*Exercise*:
Lines holding the string "subsectionptx" in the listing below are to be copied.

===== Material to process

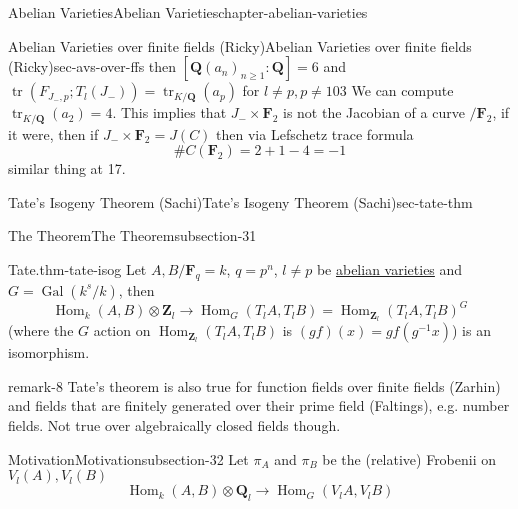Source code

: \documentclass[oneside,10pt,]{book}
\numberwithin{equation}{section}
\newcommand{\lb}{[}
\newcommand{\rb}{]}
\newcommand{\ZZ}{\mathbf{Z}}
\newcommand{\QQ}{\mathbf{Q}}
\newcommand{\FF}{\mathbf{F}}
\DeclareMathOperator{\Hom}{Hom}
\DeclareMathOperator{\tr}{tr}
\newcommand{\Gal}[2]{\operatorname{Gal}(#1/#2)}
\begin{document}
\begin{chapterptx}{Abelian Varieties}{}{Abelian Varieties}{}{}{chapter-abelian-varieties}
\begin{sectionptx}{Abelian Varieties over finite fields (Ricky)}{}{Abelian Varieties over finite fields (Ricky)}{}{}{sec-avs-over-ffs}
then \(\lb \QQ(a_n)_{n \ge 1}: \QQ\rb =6\) and \(\tr( F_{J_-,p};  T_l(J_-)) = \tr_{K/\QQ}(a_p)\)  for \(l \ne p, p\ne 103\) We can compute \(\tr_{K/\QQ} ( a_2) = 4\). This implies that \(J_- \times \FF_2\) is not the Jacobian of a curve \(/\FF_2\), if it were, then  if \(J_- \times \FF_2 = J(C)\) then via Lefschetz trace formula%
\begin{equation*}
\#C(\FF_2) = 2+1 - 4 = -1
\end{equation*}
similar thing at 17.%
\end{sectionptx}
%
%
\typeout{************************************************}
\typeout{************************************************}
%
\begin{sectionptx}{Tate's Isogeny Theorem (Sachi)}{}{Tate's Isogeny Theorem (Sachi)}{}{}{sec-tate-thm}
%
%
\typeout{************************************************}
\typeout{************************************************}
%
\begin{subsectionptx}{The Theorem}{}{The Theorem}{}{}{subsection-31}
\begin{theorem}{Tate.}{}{thm-tate-isog}%
\hypertarget{p-376}{}%
Let \(A,B/\FF_q = k\), \(q = p^n\), \(l\ne p\) be \hyperref[def-buntes-abvar]{abelian varieties} and \(G = \Gal{k^s}{k}\), then%
\begin{equation*}
\Hom_{k}(A,B)\otimes \ZZ_l \to \Hom_G(T_l A, T_lB) = \Hom_{\ZZ_l}(T_lA,T_lB)^G
\end{equation*}
(where the \(G\) action on \(\Hom_{\ZZ_l}(T_l A, T_lB)\) is \((gf)(x) = gf(g^{-1}x)\)) is an isomorphism.%
\end{theorem}
\begin{remark}{}{remark-8}%
\hypertarget{p-377}{}%
Tate's theorem is also true for function fields over finite fields (Zarhin) and fields that are finitely generated over their prime field (Faltings), e.g. number fields. Not true over algebraically closed fields though.%
\end{remark}
\end{subsectionptx}
%
%
\typeout{************************************************}
\typeout{************************************************}
%
\begin{subsectionptx}{Motivation}{}{Motivation}{}{}{subsection-32}
\hypertarget{p-378}{}%
Let \(\pi_A\) and \(\pi_B\) be the (relative) Frobenii on \(V_l(A), V_l(B)\)%
\begin{equation*}
\Hom_{k}(A,B)\otimes \QQ_l \to \Hom_G(V_l A, V_lB)

\end{equation*}
\end{subsectionptx}
\end{sectionptx}
\end{chapterptx}
\end{document}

==========

*Result*:
\begin{subsectionptx}{The Theorem}{}{The Theorem}{}{}{subsection-31}
\end{subsectionptx}
\begin{subsectionptx}{Motivation}{}{Motivation}{}{}{subsection-32}
\end{subsectionptx}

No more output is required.